If the parties fail to reach a unanimous decision by February 28, the date which connotes the expiry of the four-year bailout program offered to Greece, the country and its banks would crash into a cash crunch.
The European Central Bank will decide on February 18 whether an emergency lending to the Greek banks, which definitely carry high interest rates, should be continued or not. Notably, the country is due for a hefty loan repayment in March, per Reuters.
The Greece banks are already seeing signs of a capital flight at an expected rate of 2 billion euros ($2.27 billion) a week. Overall, Greece is in for trouble yet again and investors have
nibbling doubts on this risky market.
The Athens Stock Exchange General Index slipped more than 3.8% at the close on February 16 as drumbeats of losses were heard after the country failed to strike a debt deal (read: Greek ETF Faces Volatility on ECB Move ).

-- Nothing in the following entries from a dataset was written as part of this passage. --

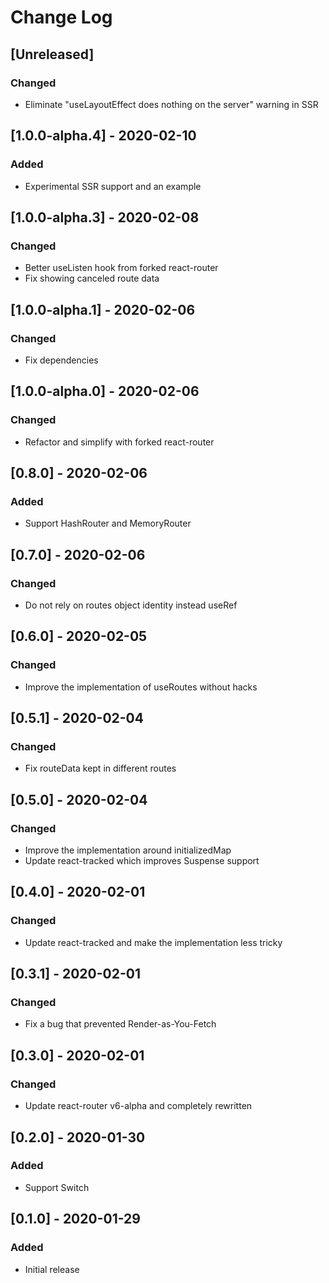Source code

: # Change Log

## [Unreleased]
### Changed
- Eliminate "useLayoutEffect does nothing on the server" warning in SSR

## [1.0.0-alpha.4] - 2020-02-10
### Added
- Experimental SSR support and an example

## [1.0.0-alpha.3] - 2020-02-08
### Changed
- Better useListen hook from forked react-router
- Fix showing canceled route data

## [1.0.0-alpha.1] - 2020-02-06
### Changed
- Fix dependencies

## [1.0.0-alpha.0] - 2020-02-06
### Changed
- Refactor and simplify with forked react-router

## [0.8.0] - 2020-02-06
### Added
- Support HashRouter and MemoryRouter

## [0.7.0] - 2020-02-06
### Changed
- Do not rely on routes object identity instead useRef

## [0.6.0] - 2020-02-05
### Changed
- Improve the implementation of useRoutes without hacks

## [0.5.1] - 2020-02-04
### Changed
- Fix routeData kept in different routes

## [0.5.0] - 2020-02-04
### Changed
- Improve the implementation around initializedMap
- Update react-tracked which improves Suspense support

## [0.4.0] - 2020-02-01
### Changed
- Update react-tracked and make the implementation less tricky

## [0.3.1] - 2020-02-01
### Changed
- Fix a bug that prevented Render-as-You-Fetch

## [0.3.0] - 2020-02-01
### Changed
- Update react-router v6-alpha and completely rewritten

## [0.2.0] - 2020-01-30
### Added
- Support Switch

## [0.1.0] - 2020-01-29
### Added
- Initial release
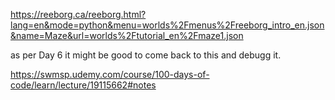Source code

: https://reeborg.ca/reeborg.html?lang=en&mode=python&menu=worlds%2Fmenus%2Freeborg_intro_en.json&name=Maze&url=worlds%2Ftutorial_en%2Fmaze1.json

as per Day 6 it might be good to come back to this and debugg it.

https://swmsp.udemy.com/course/100-days-of-code/learn/lecture/19115662#notes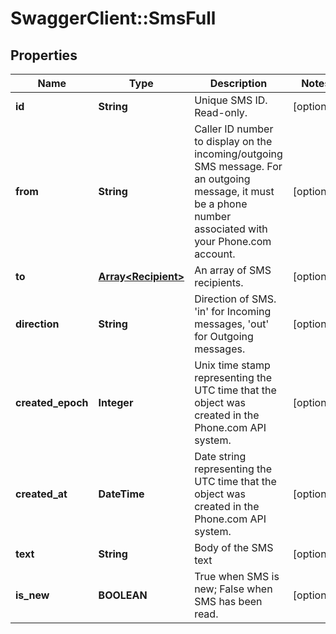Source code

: # SwaggerClient::SmsFull

## Properties
Name | Type | Description | Notes
------------ | ------------- | ------------- | -------------
**id** | **String** | Unique SMS ID. Read-only. | [optional] 
**from** | **String** | Caller ID number to display on the incoming/outgoing SMS message. For an outgoing message, it must be a phone number associated with your Phone.com account. | [optional] 
**to** | [**Array&lt;Recipient&gt;**](Recipient.md) | An array of SMS recipients. | [optional] 
**direction** | **String** | Direction of SMS. &#39;in&#39; for Incoming messages, &#39;out&#39; for Outgoing messages. | [optional] 
**created_epoch** | **Integer** | Unix time stamp representing the UTC time that the object was created in the Phone.com API system. | [optional] 
**created_at** | **DateTime** | Date string representing the UTC time that the object was created in the Phone.com API system. | [optional] 
**text** | **String** | Body of the SMS text | [optional] 
**is_new** | **BOOLEAN** | True when SMS is new; False when SMS has been read. | [optional] 


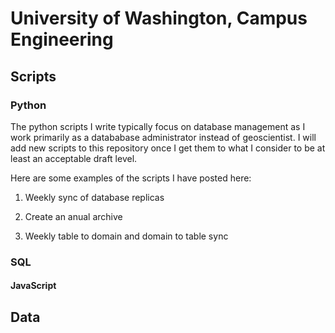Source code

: University of Washington, Campus Engineering
=======

Scripts
-------

### Python

The python scripts I write typically focus on database management as I work primarily as a datababase administrator instead of geoscientist.  I will add new scripts to this repository once I get them to what I consider to be at least an acceptable draft level.

Here are some examples of the scripts I have posted here:

1. Weekly sync of database replicas

2. Create an anual archive

3. Weekly table to domain and domain to table sync

### SQL


#### JavaScript


Data
----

Financials make up about 30% of GREK and is an important driver to the returns of the fund and the country's current economic issues. The fund currently has a Zacks ETF Rank #3 (Hold).
Investors should remember that despite the recent takeoff, GREK has been on a sale with a P/E (ttm) of 11 times versus the biggest European ETF Vanguard FTSE Europe ETF 's ( VGK ) P/E of 15 times and the Euro zone powerhouse Germany's iShares MSCI Germany 's ( EWG ) 14 times of P/E(ttm) figure.
So, a bit of a way up was probably long in arrears for GREK. This is more so given Greece's Q3 2014 growth rate (0.7%) which outstripped all other Euro zone countries (read: What is Behind the Greek ETF Surge? ). However, if the country fails to negotiate with its Euro zone associates, the rosy economy which Greece has just started to enjoy might wither away before being in full bloom.
Moreover, a discord will find other Euro zone countries from Malta to Greece's biggest creditor - Germany - in dire straits. So, all eyes should be now on the progression of the debt deal before one can surely predict the fate of the euro, Greece and the broader European market.